Go a step further and create a YouTube channel for your department to showcase your online community of exemplary educators, and have adjuncts upload videos of themselves demonstrating their extraordinary teaching talents. Soon the primary resource for demonstrating what the best faculty do will be the repository created by your community of adjunct faculty.
Take your mission to another level. Use Twitter to share college events and encourage adjuncts to engage in the festivities and further the college’s mission of supporting students inside and outside of the classroom. Are there weekend events? Thursday night games? A Saturday afternoon play? Four steps, and your Twitter account is ready.

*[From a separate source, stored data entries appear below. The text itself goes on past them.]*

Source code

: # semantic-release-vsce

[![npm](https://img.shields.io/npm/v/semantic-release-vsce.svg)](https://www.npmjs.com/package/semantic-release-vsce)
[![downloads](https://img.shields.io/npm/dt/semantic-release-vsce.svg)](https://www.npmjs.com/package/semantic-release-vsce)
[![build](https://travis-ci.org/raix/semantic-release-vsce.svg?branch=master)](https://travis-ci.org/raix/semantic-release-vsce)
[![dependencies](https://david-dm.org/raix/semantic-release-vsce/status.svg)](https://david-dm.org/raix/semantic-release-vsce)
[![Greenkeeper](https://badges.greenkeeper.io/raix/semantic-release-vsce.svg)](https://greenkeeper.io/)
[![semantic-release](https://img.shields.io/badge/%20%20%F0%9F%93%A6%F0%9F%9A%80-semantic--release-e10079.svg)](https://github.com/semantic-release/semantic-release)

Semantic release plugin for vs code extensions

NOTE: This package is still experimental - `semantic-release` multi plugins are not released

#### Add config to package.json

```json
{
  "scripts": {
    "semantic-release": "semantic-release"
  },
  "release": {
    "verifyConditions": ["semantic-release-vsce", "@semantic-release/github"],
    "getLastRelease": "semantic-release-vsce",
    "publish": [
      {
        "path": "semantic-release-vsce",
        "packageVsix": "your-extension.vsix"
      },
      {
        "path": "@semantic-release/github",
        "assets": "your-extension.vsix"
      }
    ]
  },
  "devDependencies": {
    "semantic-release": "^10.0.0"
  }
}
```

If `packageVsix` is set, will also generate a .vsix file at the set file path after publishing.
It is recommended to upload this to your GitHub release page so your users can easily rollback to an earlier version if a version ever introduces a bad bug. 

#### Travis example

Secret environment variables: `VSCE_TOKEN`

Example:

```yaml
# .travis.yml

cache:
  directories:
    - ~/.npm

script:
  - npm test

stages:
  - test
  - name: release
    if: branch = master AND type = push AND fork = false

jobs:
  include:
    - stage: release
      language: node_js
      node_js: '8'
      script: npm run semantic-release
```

First, create a free Twitter account. Consider devoting this account solely to department and adjunct business. Identify a Twitter name that is recognizable and understood by adjuncts as an account managed by the department.
Then, identify a unique Twitter hashtag (#) you’ll use to create the adjunct faculty community conversation. Conduct a search on Twitter for the hashtag you create to ensure it is not already being used.
Next, create a free Hootsuite account at www.hootsuite.com where you can schedule Tweets to automatically post on the dates and at the times you specify throughout the academic year.
Finally, consult the college’s calendar of events to identify those events you will use as the basis for your Tweets and start scheduling them to go out!
For instance, at the start of the term, the adjunct coordinator for the math department at XYZ College might schedule the following Tweets to post the week of an event using Hootsuite, and include a unique hashtag that he or she shares with his or her adjunct faculty community:
Support the XYZ soccer team this Friday! Cannot wait to see you there! #xyzadjunctmath
Will you fall into the Fall Mixer? See you Saturday at 6 p.m. in Hawkins Hall! #xyzadjunctmath
Homecoming won’t be the same without you! See full details on the college’s website! #xyzadjunctmath
Consider continuing the conversation after each event with a follow-up post asking who attended and what they thought about the event. Or, instead of event-related Tweets, start a community of sharing by using another unique hashtag and asking adjuncts to share best practices via Twitter.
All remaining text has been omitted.